_Work task_.
Starting with the first line of the data below, copy each line up to and including the one containing "The internal structure". Pictures stay out.

_Supplied data_.
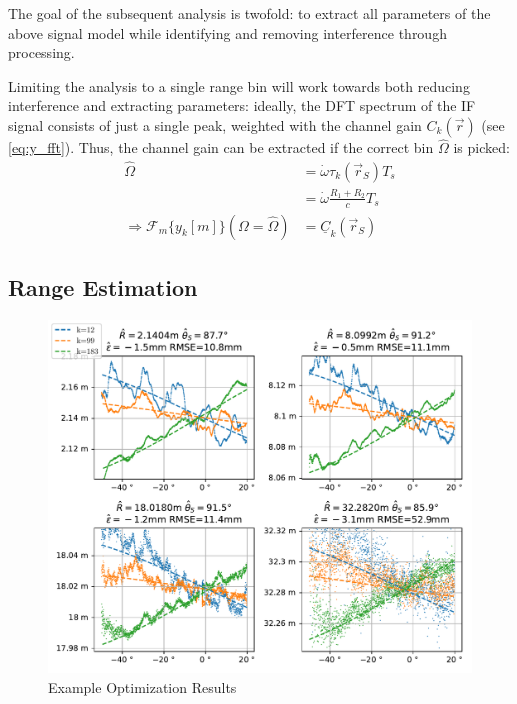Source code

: The goal of the subsequent analysis is twofold:
to extract all parameters of the above signal model while identifying and removing interference through processing.

Limiting the analysis to a single range bin will work towards both reducing interference and extracting parameters:
ideally, the DFT spectrum of the IF signal consists of just a single peak,
weighted with the channel gain $C_k(\vec r)$ (see \autoref{eq:y_fft}).
Thus, the channel gain can be extracted if the correct bin $\hat \Omega$ is picked:
\begin{align}
    \hat \Omega                                               & = \dot \omega \tau_k(\vec r_S)T_s    \\
                                                              & = \dot \omega \frac{R_1+R_2}{c}T_s      \\
    \Rightarrow \mathcal{F}_m\{y_k[m]\}(\Omega = \hat \Omega) & =    \underline C_k(\vec r_S) \label{eq:G_fft}
\end{align}

\subsection{Range Estimation}
\label{sec:range_est}

\begin{figure}
    \centering
    \includegraphics[width=\textwidth]{../figures/reflpos_estimate.pdf}
    \caption{Example Optimization Results}
    \label{fig:reflpos_estimate}
\end{figure}

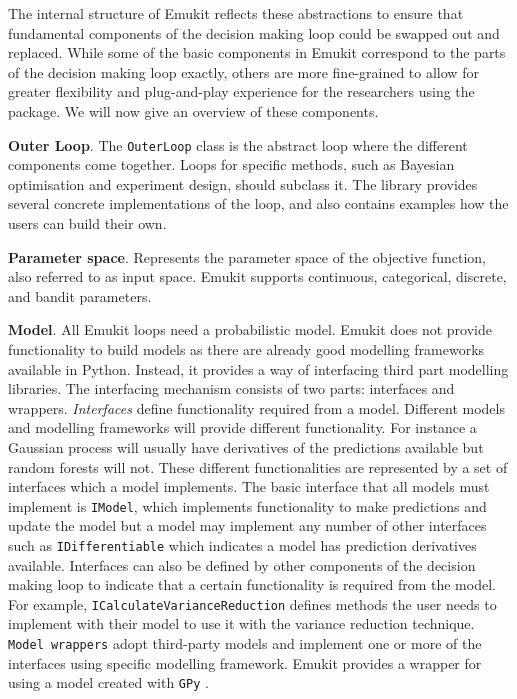 The internal structure of Emukit reflects these abstractions to ensure that fundamental components of the decision making loop could be swapped out and replaced. While some of the basic components in Emukit correspond to the parts of the decision making loop exactly, others are more fine-grained to allow for greater flexibility and plug-and-play experience for the researchers using the package. We will now give an overview of these components.

\textbf{Outer Loop}. The \texttt{OuterLoop} class is the abstract loop where the different components come together. Loops for specific methods, such as Bayesian optimisation and experiment design, should subclass it. The library provides several concrete implementations of the loop, and also contains examples how the users can build their own.

\textbf{Parameter space}. Represents the parameter space of the objective function, also referred to as input space. Emukit supports continuous, categorical, discrete, and bandit parameters.

\textbf{Model}. All Emukit loops need a probabilistic model. Emukit does not provide functionality to build models as there are already good modelling frameworks available in Python. Instead, it provides a way of interfacing third part modelling libraries. The interfacing mechanism consists of two parts: interfaces and wrappers. \textit{Interfaces} define functionality required from a model. Different models and modelling frameworks will provide different functionality. For instance a Gaussian process will usually have derivatives of the predictions available but random forests will not. These different functionalities are represented by a set of interfaces which a model implements. The basic interface that all models must implement is \texttt{IModel}, which implements functionality to make predictions and update the model but a model may implement any number of other interfaces such as \texttt{IDifferentiable} which indicates a model has prediction derivatives available. Interfaces can also be defined by other components of the decision making loop to indicate that a certain functionality is required from the model. For example, \texttt{ICalculateVarianceReduction} defines methods the user needs to implement with their model to use it with the variance reduction technique. \texttt{Model wrappers} adopt third-party models and implement one or more of the interfaces using specific modelling framework. Emukit provides a wrapper for using a model created with \texttt{GPy} \cite{gpy2014}.

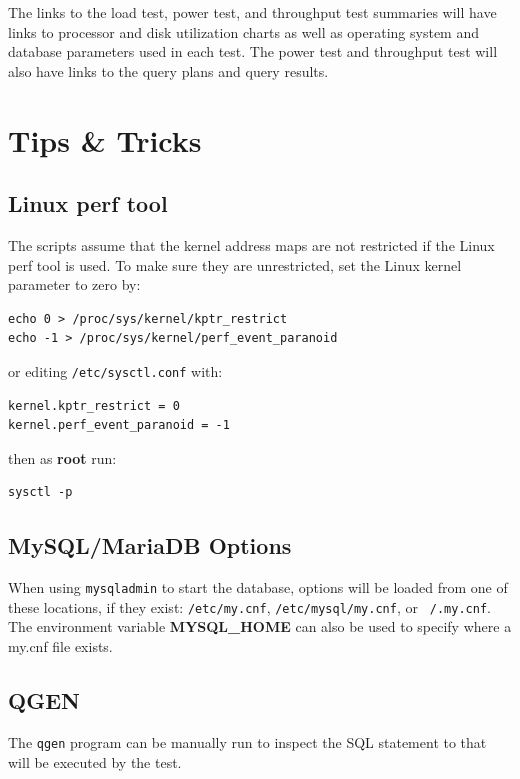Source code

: \documentclass{article}
\begin{document}
The links to the load test, power test, and throughput test summaries will have
links to processor and disk utilization charts as well as operating system and
database parameters used in each test.  The power test and throughput test will
also have links to the query plans and query results.

\section{Tips \& Tricks}

\subsection{Linux perf tool}

The scripts assume that the kernel address maps are not restricted if the Linux
perf tool is used.  To make sure they are unrestricted, set the Linux kernel
parameter to zero by:

\lstset{language=sh}
\begin{lstlisting}
echo 0 > /proc/sys/kernel/kptr_restrict
echo -1 > /proc/sys/kernel/perf_event_paranoid
\end{lstlisting}

or editing \texttt{/etc/sysctl.conf} with:
\lstset{language=sh}
\begin{lstlisting}
kernel.kptr_restrict = 0
kernel.perf_event_paranoid = -1
\end{lstlisting}

then as \textbf{root} run:
\lstset{language=sh}
\begin{lstlisting}
sysctl -p
\end{lstlisting}

\subsection{MySQL/MariaDB Options}

When using \texttt{mysqladmin} to start the database, options will be loaded
from one of these locations, if they exist: \texttt{/etc/my.cnf},
\texttt{/etc/mysql/my.cnf}, or  \texttt{~/.my.cnf}.  The environment variable
\textbf{MYSQL\_HOME} can also be used to specify where a my.cnf file exists.

\subsection{QGEN}

The \texttt{qgen} program can be manually run to inspect the SQL statement to
that will be executed by the test.
\end{document}
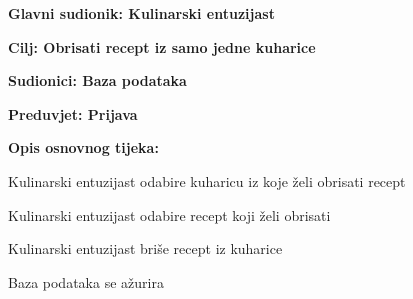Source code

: 					\noindent {}
					\begin{packed_item}
	
						\item \textbf{Glavni sudionik: Kulinarski entuzijast}
						\item  \textbf{Cilj: Obrisati recept iz samo jedne kuharice}
						\item  \textbf{Sudionici: Baza podataka}
						\item  \textbf{Preduvjet: Prijava } 
						\item  \textbf{Opis osnovnog tijeka:}
						
						\item[] \begin{packed_enum}
	
							\item Kulinarski entuzijast odabire kuharicu iz koje želi obrisati recept
							\item Kulinarski entuzijast odabire recept koji želi obrisati
							\item Kulinarski entuzijast briše recept iz kuharice
							\item Baza podataka se ažurira
						\end{packed_enum}
					\end{packed_item}
					
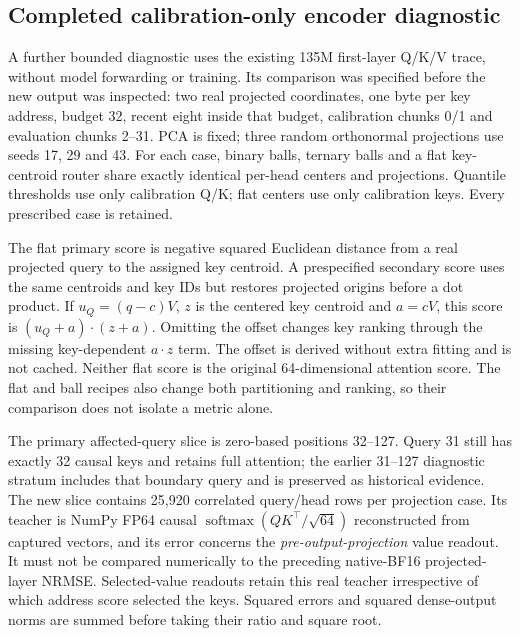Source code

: \documentclass[11pt]{article}
\begin{document}
\subsection{Completed calibration-only encoder diagnostic}

A further bounded diagnostic uses the existing 135M first-layer Q/K/V trace,
without model forwarding or training. Its comparison was specified before
the new output was inspected: two real projected coordinates, one byte per key
address, budget 32, recent eight inside that budget, calibration chunks 0/1
and evaluation chunks 2--31. PCA is fixed; three random orthonormal projections
use seeds 17, 29 and 43. For each case, binary balls, ternary balls and a flat
key-centroid router share exactly identical per-head centers and projections.
Quantile thresholds use only calibration Q/K; flat centers use only calibration
keys. Every prescribed case is retained.

The flat primary score is negative squared Euclidean distance from a real
projected query to the assigned key centroid. A prespecified secondary score
uses the same centroids and key IDs but restores projected origins before a
dot product. If \(u_Q=(q-c)V\), \(z\) is the centered key centroid and \(a=cV\),
this score is \((u_Q+a)\cdot(z+a)\). Omitting the offset changes key ranking
through the missing key-dependent \(a\cdot z\) term. The offset is derived
without extra fitting and is not cached. Neither flat score is the original
64-dimensional attention score. The flat and ball recipes also change both
partitioning and ranking, so their comparison does not isolate a metric alone.

The primary affected-query slice is zero-based positions 32--127. Query 31
still has exactly 32 causal keys and retains full attention; the earlier
31--127 diagnostic stratum includes that boundary query and is preserved as
historical evidence. The new slice contains 25,920 correlated query/head rows
per projection case. Its teacher is NumPy FP64 causal
\(\operatorname{softmax}(QK^\top/\sqrt{64})\) reconstructed from captured vectors,
and its error concerns the \emph{pre-output-projection} value readout.
It must not be compared numerically to the preceding native-BF16 projected-layer
NRMSE. Selected-value readouts retain this real teacher irrespective of which
address score selected the keys. Squared errors and squared dense-output norms
are summed before taking their ratio and square root.
\end{document}
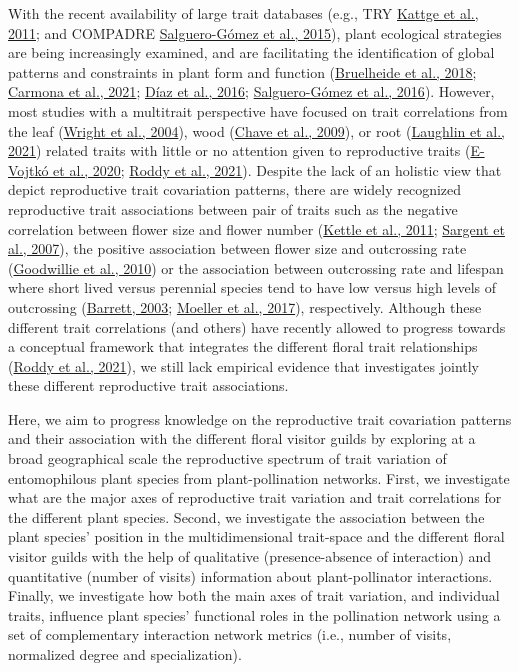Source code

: \documentclass[
  12pt,
  a4paper,
]{article}
\begin{document}
With the recent availability of large trait databases (e.g., TRY \protect\hyperlink{ref-kattge2011}{Kattge et al., 2011}; and COMPADRE \protect\hyperlink{ref-salguero2015}{Salguero-Gómez et al., 2015}), plant ecological strategies are being increasingly examined, and are facilitating the identification of global patterns and constraints in plant form and function (\protect\hyperlink{ref-bruelheide2018}{Bruelheide et al., 2018}; \protect\hyperlink{ref-carmona2021}{Carmona et al., 2021}; \protect\hyperlink{ref-diaz2016}{Díaz et al., 2016}; \protect\hyperlink{ref-salguero2016}{Salguero-Gómez et al., 2016}). However, most studies with a multitrait perspective have focused on trait correlations from the leaf (\protect\hyperlink{ref-wright2004}{Wright et al., 2004}), wood (\protect\hyperlink{ref-chave2009}{Chave et al., 2009}), or root (\protect\hyperlink{ref-laughlin2021}{Laughlin et al., 2021}) related traits with little or no attention given to reproductive traits (\protect\hyperlink{ref-evojtko2020}{E-Vojtkó et al., 2020}; \protect\hyperlink{ref-roddy2021}{Roddy et al., 2021}). Despite the lack of an holistic view that depict reproductive trait covariation patterns, there are widely recognized reproductive trait associations between pair of traits such as the negative correlation between flower size and flower number (\protect\hyperlink{ref-kettle2011}{Kettle et al., 2011}; \protect\hyperlink{ref-sargent2007}{Sargent et al., 2007}), the positive association between flower size and outcrossing rate (\protect\hyperlink{ref-goodwillie2010}{Goodwillie et al., 2010}) or the association between outcrossing rate and lifespan where short lived versus perennial species tend to have low versus high levels of outcrossing (\protect\hyperlink{ref-barrett2003}{Barrett, 2003}; \protect\hyperlink{ref-moeller2017}{Moeller et al., 2017}), respectively. Although these different trait correlations (and others) have recently allowed to progress towards a conceptual framework that integrates the different floral trait relationships (\protect\hyperlink{ref-roddy2021}{Roddy et al., 2021}), we still lack empirical evidence that investigates jointly these different reproductive trait associations.

Here, we aim to progress knowledge on the reproductive trait covariation patterns and their association with the different floral visitor guilds by exploring at a broad geographical scale the reproductive spectrum of trait variation of entomophilous plant species from plant-pollination networks. First, we investigate what are the major axes of reproductive trait variation and trait correlations for the different plant species. Second, we investigate the association between the plant species' position in the multidimensional trait-space and the different floral visitor guilds with the help of qualitative (presence-absence of interaction) and quantitative (number of visits) information about plant-pollinator interactions. Finally, we investigate how both the main axes of trait variation, and individual traits, influence plant species' functional roles in the pollination network using a set of complementary interaction network metrics (i.e., number of visits, normalized degree and specialization).
\end{document}
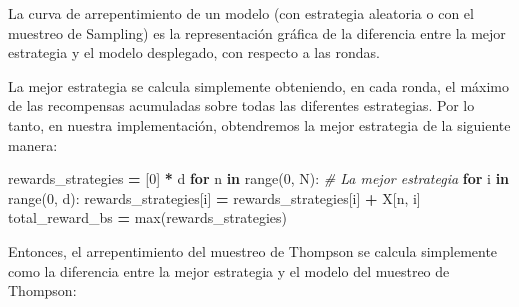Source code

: \documentclass[
]{book}
\newenvironment{Shaded}{\begin{snugshade}}{\end{snugshade}}
\newcommand{\BuiltInTok}[1]{#1}
\newcommand{\CommentTok}[1]{\textcolor[rgb]{0.56,0.35,0.01}{\textit{#1}}}
\newcommand{\ControlFlowTok}[1]{\textcolor[rgb]{0.13,0.29,0.53}{\textbf{#1}}}
\newcommand{\DecValTok}[1]{\textcolor[rgb]{0.00,0.00,0.81}{#1}}
\newcommand{\KeywordTok}[1]{\textcolor[rgb]{0.13,0.29,0.53}{\textbf{#1}}}
\newcommand{\NormalTok}[1]{#1}
\newcommand{\OperatorTok}[1]{\textcolor[rgb]{0.81,0.36,0.00}{\textbf{#1}}}
\begin{document}
La curva de arrepentimiento de un modelo (con estrategia aleatoria o con el muestreo de Sampling) es la representación gráfica de la diferencia entre la mejor estrategia y el modelo desplegado, con respecto a las rondas.

La mejor estrategia se calcula simplemente obteniendo, en cada ronda, el máximo de las recompensas acumuladas sobre todas las diferentes estrategias. Por lo tanto, en nuestra implementación, obtendremos la mejor estrategia de la siguiente manera:

\begin{Shaded}
\begin{Highlighting}[]
\NormalTok{rewards\_strategies }\OperatorTok{=}\NormalTok{ [}\DecValTok{0}\NormalTok{] }\OperatorTok{*}\NormalTok{ d}
\ControlFlowTok{for}\NormalTok{ n }\KeywordTok{in} \BuiltInTok{range}\NormalTok{(}\DecValTok{0}\NormalTok{, N):}
    \CommentTok{\# La mejor estrategia}
    \ControlFlowTok{for}\NormalTok{ i }\KeywordTok{in} \BuiltInTok{range}\NormalTok{(}\DecValTok{0}\NormalTok{, d):}
\NormalTok{        rewards\_strategies[i] }\OperatorTok{=}\NormalTok{ rewards\_strategies[i] }\OperatorTok{+}\NormalTok{ X[n, i]}
\NormalTok{    total\_reward\_bs }\OperatorTok{=} \BuiltInTok{max}\NormalTok{(rewards\_strategies)}
\end{Highlighting}
\end{Shaded}

Entonces, el arrepentimiento del muestreo de Thompson se calcula simplemente como la diferencia entre la mejor estrategia y el modelo del muestreo de Thompson:
\end{document}
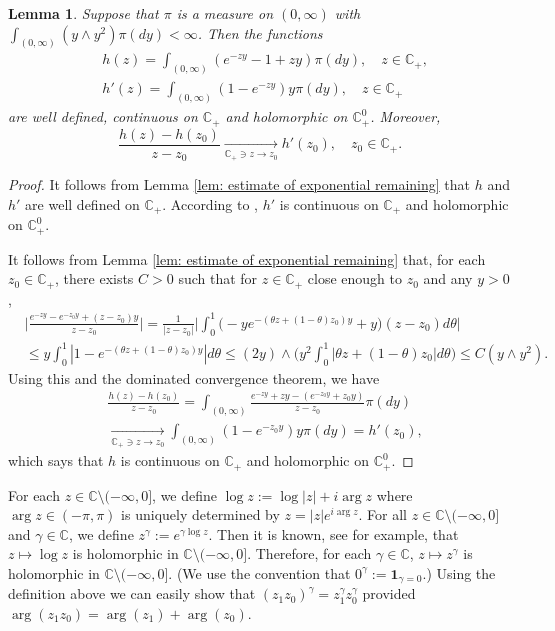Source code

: \documentclass[12pt,a4paper]{amsart}
\theoremstyle{plain}
\newtheorem{lem}[thm]{Lemma}
\theoremstyle{definition}
\numberwithin{equation}{section}
\begin{document}
\begin{lem}
  \label{lem: extension lemma for branching mechanism}
  Suppose that  $\pi$ is a measure on $(0,\infty)$ with $\int_{(0,\infty)} (y \wedge y^2) \pi(dy)< \infty$.
  Then the functions
  \begin{align}
    & h (z)
      = \int_{(0,\infty)} (e^{-zy} - 1 + zy) \pi(dy), \quad z \in \mathbb C_+, \\
    & h'(z)
      = \int_{(0,\infty)}(1- e^{-zy})y \pi(dy), \quad z \in \mathbb C_+
  \end{align}
  are well defined, continuous on $\mathbb C_+$ and holomorphic on $\mathbb C_+^0$.
  Moreover,
  \[
    \frac{h(z)-h(z_0)}{z-z_0}
    \xrightarrow[\mathbb C_+\ni z \to z_0]{} h'(z_0),\quad z_0 \in \mathbb C_+.
  \]
\end{lem}
\begin{proof}
  It follows from Lemma \ref{lem: estimate of exponential remaining} that $h$ and $h'$ are well defined on $\mathbb C_+$.
  According to \cite[Theorems 3.2. \& Proposition 3.6]{SchillingSongVondravcek2010Bernstein}, $h'$ is continuous on $\mathbb C_+$ and holomorphic on $\mathbb C_+^0$.

  It follows from Lemma \ref{lem: estimate of exponential remaining} that, for each $z_0 \in \mathbb C_+$,  there exists $C>0$ such that for $z \in \mathbb C_+$ close enough to $z_0$ and any $y>0$,
  \begin{align}
    & \Big| \frac{e^{-zy} - e^{-z_0 y}+(z-z_0) y}{z-z_0} \Big|
      = \frac{1}{|z-z_0|}\Big| \int_0^1 \big(-y e^{-(\theta z+(1-\theta)z_0)y}+y\big)(z-z_0)d\theta\Big| \\
    & \leq y\int_0^1 |1-e^{-(\theta z +(1-\theta)z_0)y}| d\theta
      \leq (2y) \wedge\Big( y^2\int_0^1|\theta z+(1-\theta)z_0|d\theta\Big)
      \leq C(y\wedge y^2).
  \end{align}
  Using this and the dominated convergence theorem, we have
  \begin{align}
    & \frac{h(z)-h(z_0)}{z-z_0} = \int_{(0,\infty)} \frac{e^{-zy}+zy -(e^{-z_0 y}+z_0 y)}{z-z_0}  \pi(dy) \\
    & \xrightarrow[\mathbb C_+\ni z\to z_0]{} \int_{(0,\infty)}(1 - e^{-z_0 y} )y\pi(dy) = h'(z_0),
  \end{align}
  which says that $h$ is continuous on $\mathbb C_+$ and holomorphic on $\mathbb C_+^0$.
\end{proof}

For each $z\in \mathbb C\setminus (-\infty,0]$, we define $ \log z := \log |z| + i \arg z$ where $\arg z \in (-\pi,\pi)$ is uniquely determined by $ z = |z|e^{i \arg z}$. 	
For all $z\in \mathbb C\setminus (-\infty,0]$ and $\gamma \in \mathbb C$, we define $ z^\gamma := e^{\gamma \log z}. $
Then it is known, see \cite[Theorem 6.1]{SteinShakarchi2003Complex} for example, that $z\mapsto \log z$ is holomorphic in $\mathbb C\setminus (-\infty,0]$.
Therefore, for each $\gamma \in \mathbb C$, $z\mapsto z^\gamma$ is holomorphic in $\mathbb C\setminus (-\infty,0]$. (We use the convention that  $0^\gamma := \mathbf 1_{\gamma = 0}$.)
Using the definition above we can easily show that $(z_1z_0)^\gamma = z_1^\gamma z_0^\gamma$ provided $\arg (z_1z_0)=\arg (z_1) + \arg(z_0)$.
\end{document}
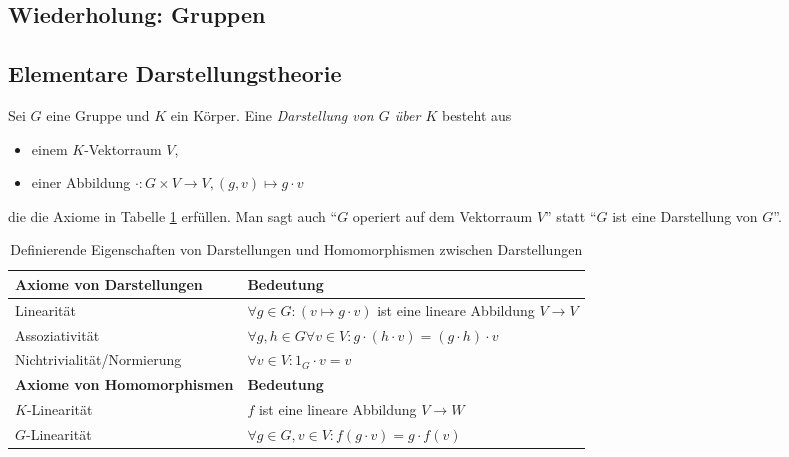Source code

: \subsection{Wiederholung: Gruppen}


\subsection{Elementare Darstellungstheorie}

\begin{definition}[Darstellungen]\label{darstellungen:def}
Sei $G$ eine Gruppe und $K$ ein Körper. Eine \emph{Darstellung von $G$ über $K$} besteht aus
\begin{itemize}
	\item einem $K$-Vektorraum $V$,
	\item einer Abbildung $\cdot: G \times V \to V, (g,v) \mapsto g\cdot v$
\end{itemize}
die die Axiome in Tabelle \ref{darstellungen:def_table} erfüllen. Man sagt auch \enquote{$G$ operiert auf dem Vektorraum $V$} statt \enquote{$G$ ist eine Darstellung von $G$}.

\begin{table}[!ht]
	\setlength\extrarowheight{10pt} %
	\begin{tabularx}{\textwidth}{p{7cm} X}
		
		\toprule
		\textbf{Axiome von Darstellungen}                    & \textbf{Bedeutung} \\
		\midrule
        \hspace{1cm}Linearität                               & $\forall g\in G: (v\mapsto g\cdot v)$ ist eine lineare Abbildung $V\to V$ \\
		\hspace{1cm}Assoziativität                           & $\forall g,h\in G\forall v\in V: g\cdot (h\cdot v)=(g\cdot h)\cdot v$  \\
		\hspace{1cm}Nichtrivialität/Normierung               & $\forall v\in V: 1_G\cdot v=v$  \\
		\textbf{Axiome von Homomorphismen}                   & \textbf{Bedeutung} \\
        \midrule
        \hspace{1cm}$K$-Linearität & $f$ ist eine lineare Abbildung $V\to W$ \\
        \hspace{1cm}$G$-Linearität & $\forall g\in G, v\in V: f(g\cdot v) = g\cdot f(v)$ \\
        \bottomrule
	\end{tabularx}
	\caption{Definierende Eigenschaften von Darstellungen und Homomorphismen zwischen Darstellungen}
    \label{darstellungen:def_table}
\end{table}


\end{definition}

_Expected answer_.
Source code

: The goal of the subsequent analysis is twofold:
to extract all parameters of the above signal model while identifying and removing interference through processing.

Limiting the analysis to a single range bin will work towards both reducing interference and extracting parameters:
ideally, the DFT spectrum of the IF signal consists of just a single peak,
weighted with the channel gain $C_k(\vec r)$ (see \autoref{eq:y_fft}).
Thus, the channel gain can be extracted if the correct bin $\hat \Omega$ is picked:
\begin{align}
    \hat \Omega                                               & = \dot \omega \tau_k(\vec r_S)T_s    \\
                                                              & = \dot \omega \frac{R_1+R_2}{c}T_s      \\
    \Rightarrow \mathcal{F}_m\{y_k[m]\}(\Omega = \hat \Omega) & =    \underline C_k(\vec r_S) \label{eq:G_fft}
\end{align}

\subsection{Range Estimation}
\label{sec:range_est}

\begin{figure}
    \centering
    \includegraphics[width=\textwidth]{../figures/reflpos_estimate.pdf}
    \caption{Example Optimization Results}
    \label{fig:reflpos_estimate}
\end{figure}

 The internal structure of Emukit reflects these abstractions to ensure that fundamental components of the decision making loop could be swapped out and replaced. While some of the basic components in Emukit correspond to the parts of the decision making loop exactly, others are more fine-grained to allow for greater flexibility and plug-and-play experience for the researchers using the package. We will now give an overview of these components.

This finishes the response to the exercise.